Wpis z mikrobloga

#rozowypasek #korpo #heheszki

Czytam na Wykopie o tych Anetach co już kaszlą, i wojnach klimatyzacyjnych. Jest poranek, więc proszę sobie usiąść i pohateować ze mną sytuacje która napotyka mnie codziennie w moim biurze.

Otóż dziele swoje biuro z trzema kobietami. Wszystkie <30 lat. Najmłodsza 22, więc nie mówię tutaj o jakichś starych babach zatrzymanych w latach osiemdziesiątych. One lubią klimatyzacje, a z faktu ze pracuje za granicą, gdzie upały dochodzą do 40C to ustawienie temperatury na 26C wydaje się dla nas bardzo dobrym rozwiązaniem.

Dwie z trzech dołączyły do naszej grupy bardzo niedawno. I zaczęły zarządzać temperaturą w bardzo dziwny sposób. Musze też podkreślić, że operuje na innym kontrakcie niż one, i przychodzę do pracy godzinę później. Tak więc pewnego dnia wchodzę do biura i widzę dwie rzeczy, które w spójności istnieć nie mogą. Klimatyzacja nastawiona na 26C i zaraz obok niej, otwarte okno na oścież.

Pierwszego dnia, kompletnie nie zdając sobie sprawy z rozmiaru głupoty zaśmiałem się i powiedziałem im ze zapomniały zamknąć okno, po czym je zamykam i siadam do pracy. Kątem oka, przed sobą widzę lekko podminowane fochowate miny mojej koleżanki.

Drugiego dnia wchodzę do biura, i ta sama akcja. Stoję w drzwiach patrzę na wszystkie trzy które się akurat #!$%@?ą na telefonach.
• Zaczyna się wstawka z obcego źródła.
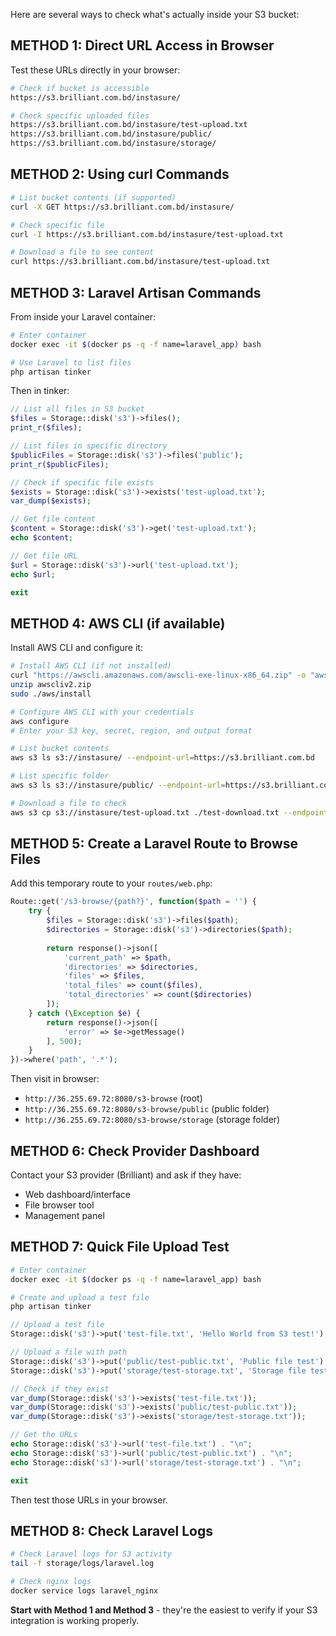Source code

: Here are several ways to check what's actually inside your S3 bucket:

## METHOD 1: Direct URL Access in Browser

Test these URLs directly in your browser:

```bash
# Check if bucket is accessible
https://s3.brilliant.com.bd/instasure/

# Check specific uploaded files
https://s3.brilliant.com.bd/instasure/test-upload.txt
https://s3.brilliant.com.bd/instasure/public/
https://s3.brilliant.com.bd/instasure/storage/
```

## METHOD 2: Using curl Commands

```bash
# List bucket contents (if supported)
curl -X GET https://s3.brilliant.com.bd/instasure/

# Check specific file
curl -I https://s3.brilliant.com.bd/instasure/test-upload.txt

# Download a file to see content
curl https://s3.brilliant.com.bd/instasure/test-upload.txt
```

## METHOD 3: Laravel Artisan Commands

From inside your Laravel container:

```bash
# Enter container
docker exec -it $(docker ps -q -f name=laravel_app) bash

# Use Laravel to list files
php artisan tinker
```

Then in tinker:
```php
// List all files in S3 bucket
$files = Storage::disk('s3')->files();
print_r($files);

// List files in specific directory
$publicFiles = Storage::disk('s3')->files('public');
print_r($publicFiles);

// Check if specific file exists
$exists = Storage::disk('s3')->exists('test-upload.txt');
var_dump($exists);

// Get file content
$content = Storage::disk('s3')->get('test-upload.txt');
echo $content;

// Get file URL
$url = Storage::disk('s3')->url('test-upload.txt');
echo $url;

exit
```

## METHOD 4: AWS CLI (if available)

Install AWS CLI and configure it:

```bash
# Install AWS CLI (if not installed)
curl "https://awscli.amazonaws.com/awscli-exe-linux-x86_64.zip" -o "awscliv2.zip"
unzip awscliv2.zip
sudo ./aws/install

# Configure AWS CLI with your credentials
aws configure
# Enter your S3 key, secret, region, and output format

# List bucket contents
aws s3 ls s3://instasure/ --endpoint-url=https://s3.brilliant.com.bd

# List specific folder
aws s3 ls s3://instasure/public/ --endpoint-url=https://s3.brilliant.com.bd

# Download a file to check
aws s3 cp s3://instasure/test-upload.txt ./test-download.txt --endpoint-url=https://s3.brilliant.com.bd
```

## METHOD 5: Create a Laravel Route to Browse Files

Add this temporary route to your `routes/web.php`:

```php
Route::get('/s3-browse/{path?}', function($path = '') {
    try {
        $files = Storage::disk('s3')->files($path);
        $directories = Storage::disk('s3')->directories($path);
        
        return response()->json([
            'current_path' => $path,
            'directories' => $directories,
            'files' => $files,
            'total_files' => count($files),
            'total_directories' => count($directories)
        ]);
    } catch (\Exception $e) {
        return response()->json([
            'error' => $e->getMessage()
        ], 500);
    }
})->where('path', '.*');
```

Then visit in browser:
- `http://36.255.69.72:8080/s3-browse` (root)
- `http://36.255.69.72:8080/s3-browse/public` (public folder)
- `http://36.255.69.72:8080/s3-browse/storage` (storage folder)

## METHOD 6: Check Provider Dashboard

Contact your S3 provider (Brilliant) and ask if they have:
- Web dashboard/interface
- File browser tool
- Management panel

## METHOD 7: Quick File Upload Test

```bash
# Enter container
docker exec -it $(docker ps -q -f name=laravel_app) bash

# Create and upload a test file
php artisan tinker
```

```php
// Upload a test file
Storage::disk('s3')->put('test-file.txt', 'Hello World from S3 test!');

// Upload a file with path
Storage::disk('s3')->put('public/test-public.txt', 'Public file test');
Storage::disk('s3')->put('storage/test-storage.txt', 'Storage file test');

// Check if they exist
var_dump(Storage::disk('s3')->exists('test-file.txt'));
var_dump(Storage::disk('s3')->exists('public/test-public.txt'));
var_dump(Storage::disk('s3')->exists('storage/test-storage.txt'));

// Get the URLs
echo Storage::disk('s3')->url('test-file.txt') . "\n";
echo Storage::disk('s3')->url('public/test-public.txt') . "\n";
echo Storage::disk('s3')->url('storage/test-storage.txt') . "\n";

exit
```

Then test those URLs in your browser.

## METHOD 8: Check Laravel Logs

```bash
# Check Laravel logs for S3 activity
tail -f storage/logs/laravel.log

# Check nginx logs
docker service logs laravel_nginx
```

**Start with Method 1 and Method 3** - they're the easiest to verify if your S3 integration is working properly.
I nic, siedzą, okno otwarte na oścież, klima dmucha zimne powietrze w dół które od razu wylatuje przez okno. Już trochę mniej pewnie podchodzę do tego okna, patrzę na nie no i zamykam. Nic nie mówię, bo te laski też do mnie ani be ani me, ani dzień dobry ani do widzenia. Może to inna kultura.

Trzeciego dnia to samo. Tym razem jedna z nich odprowadza mnie wzrokiem, gdy podchodzę do swojego biurka usytułowanego zaraz przy oknie. Łapie jej spojrzenie i widzę niesmak.
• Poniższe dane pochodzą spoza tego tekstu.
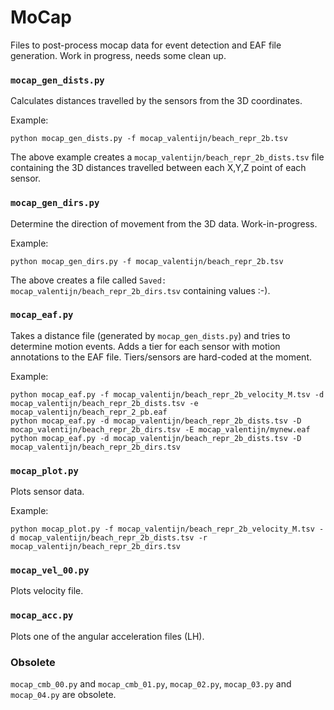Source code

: # MoCap 

Files to post-process mocap data for event detection and EAF file generation. Work in progress, needs some clean up.

### `mocap_gen_dists.py`

Calculates distances travelled by the sensors from the 3D coordinates. 

Example:
```shell
python mocap_gen_dists.py -f mocap_valentijn/beach_repr_2b.tsv
```

The above example creates a `mocap_valentijn/beach_repr_2b_dists.tsv` file containing the 3D distances travelled between each X,Y,Z point of each sensor.

### `mocap_gen_dirs.py`

Determine the direction of movement from the 3D data. Work-in-progress.

Example:
```shell
python mocap_gen_dirs.py -f mocap_valentijn/beach_repr_2b.tsv
```

The above creates a file called `Saved: mocap_valentijn/beach_repr_2b_dirs.tsv` containing values :-).

### `mocap_eaf.py`

Takes a distance file (generated by `mocap_gen_dists.py`) and tries to determine motion events. Adds a tier for each sensor with motion annotations to the EAF file. Tiers/sensors are hard-coded at the moment.

Example:
```shell
python mocap_eaf.py -f mocap_valentijn/beach_repr_2b_velocity_M.tsv -d mocap_valentijn/beach_repr_2b_dists.tsv -e mocap_valentijn/beach_repr_2_pb.eaf 
python mocap_eaf.py -d mocap_valentijn/beach_repr_2b_dists.tsv -D mocap_valentijn/beach_repr_2b_dirs.tsv -E mocap_valentijn/mynew.eaf
python mocap_eaf.py -d mocap_valentijn/beach_repr_2b_dists.tsv -D mocap_valentijn/beach_repr_2b_dirs.tsv 
```

### `mocap_plot.py`

Plots sensor data.

Example:
```shell
python mocap_plot.py -f mocap_valentijn/beach_repr_2b_velocity_M.tsv -d mocap_valentijn/beach_repr_2b_dists.tsv -r mocap_valentijn/beach_repr_2b_dirs.tsv
```

### `mocap_vel_00.py`

Plots velocity file.

### `mocap_acc.py`

Plots one of the angular acceleration files (LH).

### Obsolete

`mocap_cmb_00.py` and `mocap_cmb_01.py`, `mocap_02.py`, `mocap_03.py` and `mocap_04.py` are obsolete.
„Czy będzie ci przeszkadzać, jeżeli zamknę okno?”

„Tak, chciałybyśmy trochę świeżego powietrza z rana”

„Okej, to w takim razie wyłącz AC”

„Zimno ci?”

„Nie, jest mi gorąco”

„To czemu chcesz wyłączyć?”

„Bo AC nie działa, jeżeli okna lub drzwi są otwarte.”

Dziewczyny obok, które przysłuchiwały się rozmowie zaczęły patrzeć na siebie jak bym powiedział że ziemia jest płaska. Wiec zaczynam im wyjaśniać podstawy operowania klimatyzacji, a te jak stare baby, gdy wyjaśniasz im działanie komputera:

„Eee Jarek/Paweł/Dobromił/Grzegorzach to taki mądry facet. Ale słuchaj Juzef, to tylko klimatyzacja, nie jakieś tam komputery. Nie wszystko musi być takie skomplikowane. Niech sobie działa. Dla ciebie wszystko musi być takie logiczne” itp.

No #!$%@?. I od tamtej pory jak im staram się wyjaśnić i pokazywać, to zaczynają się śmiać mówić ze jestem słodki i żebym tyle nie myślał. Podczas gdy one, przynajmniej raz dziennie komentują jak to szef obok nas ma lepszą klimatyzację, bo u niego zawsze tak fajnie chłodno jak się wejdzie do biura. „Jest szefem to go stać na lepszą, nam daje tanie”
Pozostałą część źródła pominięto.